As soon as I look at your medical records, I want to refuse the claim!

Mondo Entertainment Updated on 2024-02-01

In the practice of claims, insurance companies generally see cases involving liability exemption in the medical records, and most of them will issue a notice of refusal on this ground.

Is this kind of thinking that "I" want to refuse the compensation after looking at "your" medical records?

Around 2013, the insurer Li applied for a critical illness insurance in an insurance company, with a small hospital medical insurance attached.

You were hospitalized at a local hospital on August 17, 2023 due to illness**.

The main diagnosis is: atrial septal defect type ** (foramen ovale).

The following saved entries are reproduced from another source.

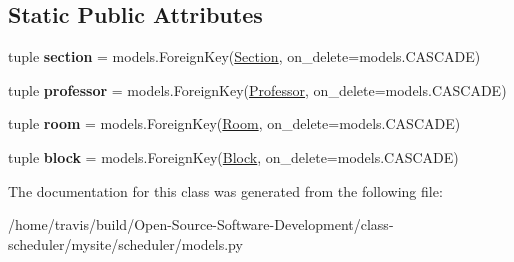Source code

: \subsection*{Static Public Attributes}
\begin{DoxyCompactItemize}
\item 
\hypertarget{classscheduler_1_1models_1_1_hunk_a24e5838d535817f4d0cb27f8fb6edd36}{tuple {\bfseries section} = models.\-Foreign\-Key(\hyperlink{classscheduler_1_1models_1_1_section}{Section}, on\-\_\-delete=models.\-C\-A\-S\-C\-A\-D\-E)}\label{classscheduler_1_1models_1_1_hunk_a24e5838d535817f4d0cb27f8fb6edd36}

\item 
\hypertarget{classscheduler_1_1models_1_1_hunk_aa01e29b62d649ce7cd0ccc0e35b51747}{tuple {\bfseries professor} = models.\-Foreign\-Key(\hyperlink{classscheduler_1_1models_1_1_professor}{Professor}, on\-\_\-delete=models.\-C\-A\-S\-C\-A\-D\-E)}\label{classscheduler_1_1models_1_1_hunk_aa01e29b62d649ce7cd0ccc0e35b51747}

\item 
\hypertarget{classscheduler_1_1models_1_1_hunk_ac50c8aaab3e58e9bf1ff953f4246f21a}{tuple {\bfseries room} = models.\-Foreign\-Key(\hyperlink{classscheduler_1_1models_1_1_room}{Room}, on\-\_\-delete=models.\-C\-A\-S\-C\-A\-D\-E)}\label{classscheduler_1_1models_1_1_hunk_ac50c8aaab3e58e9bf1ff953f4246f21a}

\item 
\hypertarget{classscheduler_1_1models_1_1_hunk_ab6e2df449de158fcf00218f6f2e63832}{tuple {\bfseries block} = models.\-Foreign\-Key(\hyperlink{classscheduler_1_1models_1_1_block}{Block}, on\-\_\-delete=models.\-C\-A\-S\-C\-A\-D\-E)}\label{classscheduler_1_1models_1_1_hunk_ab6e2df449de158fcf00218f6f2e63832}

\end{DoxyCompactItemize}


The documentation for this class was generated from the following file\-:\begin{DoxyCompactItemize}
\item 
/home/travis/build/\-Open-\/\-Source-\/\-Software-\/\-Development/class-\/scheduler/mysite/scheduler/models.\-py\end{DoxyCompactItemize}
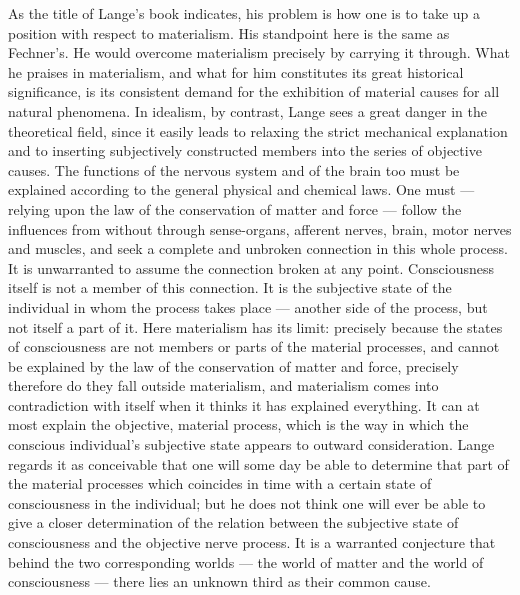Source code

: \documentclass[12pt,a4paper]{book}
\newcommand{\opage}[1]{\marginnote{\footnotesize\textit{[#1]}}}
\begin{document}
As the title of Lange's book indicates, his problem is how one is to take up a
position with respect to materialism. His standpoint here is the same as
Fechner's. He would overcome materialism precisely by carrying it through. What
he praises in materialism, and what for him constitutes its great historical
significance, is its consistent demand for the \opage{547}exhibition of material causes for
all natural phenomena. In idealism, by contrast, Lange sees a great danger in the
theoretical field, since it easily leads to relaxing the strict mechanical
explanation and to inserting subjectively constructed members into the series of
objective causes. The functions of the nervous system and of the brain too must
be explained according to the general physical and chemical laws. One must ---
relying upon the law of the conservation of matter and force --- follow the
influences from without through sense-organs, afferent nerves, brain, motor
nerves and muscles, and seek a complete and unbroken connection in this whole
process. It is unwarranted to assume the connection broken at any point.
Consciousness itself is not a member of this connection. It is the subjective
state of the individual in whom the process takes place --- another side of the
process, but not itself a part of it. Here materialism has its limit: precisely
because the states of consciousness are not members or parts of the material
processes, and cannot be explained by the law of the conservation of matter and
force, precisely therefore do they fall outside materialism, and materialism
comes into contradiction with itself when it thinks it has explained everything.
It can at most explain the objective, material process, which is the way in which
the conscious individual's subjective state appears to outward consideration.
Lange regards it as conceivable that one will some day be able to determine that
part of the material processes which coincides in time with a certain state of
consciousness in the individual; but he does not think one will ever be able to
give a closer determination of the relation between the subjective state of
consciousness and the objective nerve process. It is a warranted conjecture that
behind the two corresponding worlds --- the world of matter and the world of
consciousness --- there lies an unknown third as their common cause.
\end{document}
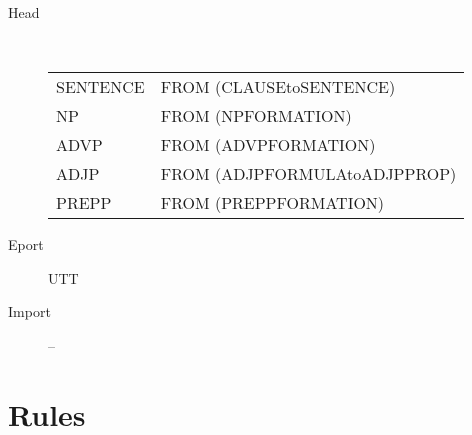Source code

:\begin{description}
  \item[Head] \mbox{}\\
    \begin{tabular}{ll}
SENTENCE & FROM (CLAUSEtoSENTENCE)\\
NP       & FROM (NPFORMATION)\\
ADVP     & FROM (ADVPFORMATION)\\
ADJP     & FROM (ADJPFORMULAtoADJPPROP)\\
PREPP    & FROM (PREPPFORMATION)\\
    \end{tabular}
  \item[Eport] UTT
  \item[Import] --
\end{description}

\newpage
\section{Rules}

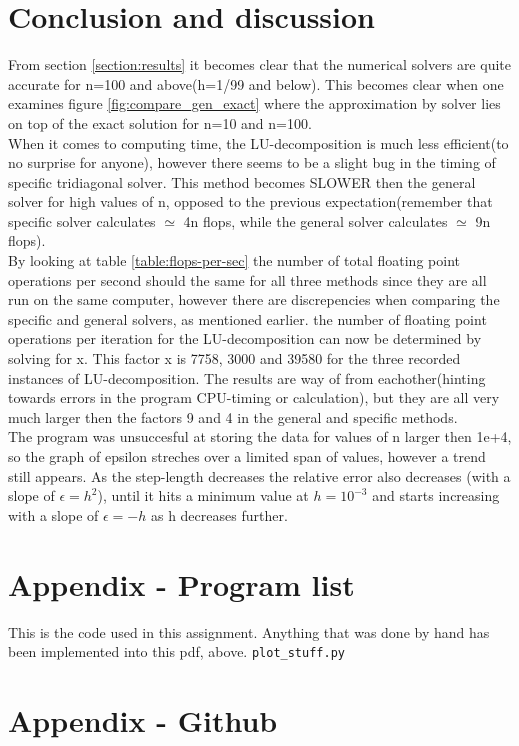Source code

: \documentclass[11pt,a4paper,notitlepage]{article}
\begin{document}
\section{Conclusion and discussion}
	From section \ref{section:results} it becomes clear that the numerical solvers are quite accurate for n=100 and above(h=1/99 and below). This becomes clear when one examines figure \ref{fig:compare_gen_exact} where the approximation by solver lies on top of the exact solution for n=10 and n=100. \\
	When it comes to computing time, the LU-decomposition is much less efficient(to no surprise for anyone), however there seems to be a slight bug in the timing of specific tridiagonal solver. This method becomes SLOWER then the general solver for high values of n, opposed to the previous expectation(remember that specific solver calculates $\simeq$ 4n flops, while the general solver calculates $\simeq$ 9n flops). \\
	By looking at table \ref{table:flops-per-sec} the number of total floating point operations per second should the same for all three methods since they are all run on the same computer, however there are discrepencies when comparing the specific and general solvers, as mentioned earlier. the number of floating point operations per iteration for the LU-decomposition can now be determined by solving for x. This factor x is 7758, 3000 and 39580 for the three recorded instances of LU-decomposition. The results are way of from eachother(hinting towards errors in the program CPU-timing or calculation), but they are all very much larger then the factors 9 and 4 in the general and specific methods. \\
	The program was unsuccesful at storing the data for values of n larger then 1e+4, so the graph of epsilon streches over a limited span of values, however a trend still appears. As the step-length decreases the relative error also decreases (with a slope of $\epsilon = h^2$), until it hits a minimum value at $h=10^{-3}$ and starts increasing with a slope of $\epsilon = -h$ as h decreases further. \\

\newpage
\section{Appendix - Program list}
This is the code used in this assignment. Anything that was done by hand has been implemented into this pdf, above.
\lstset{style=pystyle}
\verb|plot_stuff.py|
%

\section{Appendix - Github}
\label{section:github}
\end{document}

Other diagnoses were: hyperlipidemia, pulmonary nodules, cervical spondylosis.

On September 20, 2023, the insured received a notice of refusal, which reads: In view of the fact that the ** congenital disease in the existing cases is exempted from the liability of the clause), the company has decided not to accept the application for this benefit.

Obviously, this is unreasonable, and then I communicated with the insurance company again, and finally agreed to pay 3,000 yuan.

In this case, the insured's main diagnosis is: atrial septal defect type (foramen ovale type), and the disease** is: Q21101. The disease is indeed a congenital disease, but I think it is a hooligan to talk about claims regardless of responsibility, and the responsibilities in this include both terms and other responsibilities.

There are two problems with this:

1. Whether there is a detailed investigation before rejecting the claim to verify the entire insurance process;

2. Even if there is no problem with the insurance process, do the expenses other than congenital diseases in the medical record have to be calculated?

1. The investigation is to verify whether the insured has truthfully informed and whether the insurer has clearly stated before applying for insurance. In this case, the Insured only knew about this situation at the time of the incident, because congenital diseases can occur at birth or after birth, and it is obvious that this was not intentionally done by the customer, so there is no situation where the customer did not truthfully inform the customer.

As for the other insurance processes, it is difficult to explain this part of the situation until the insurance process can be retrospectively managed. However, I think that the insurance company should at least have a verification action, and if there is a certain problem with the insurance company, it must be the corresponding responsibility in this link. After all, *** put forward the famous thesis that "there is no right to speak without investigation" in "Against Essentialism"!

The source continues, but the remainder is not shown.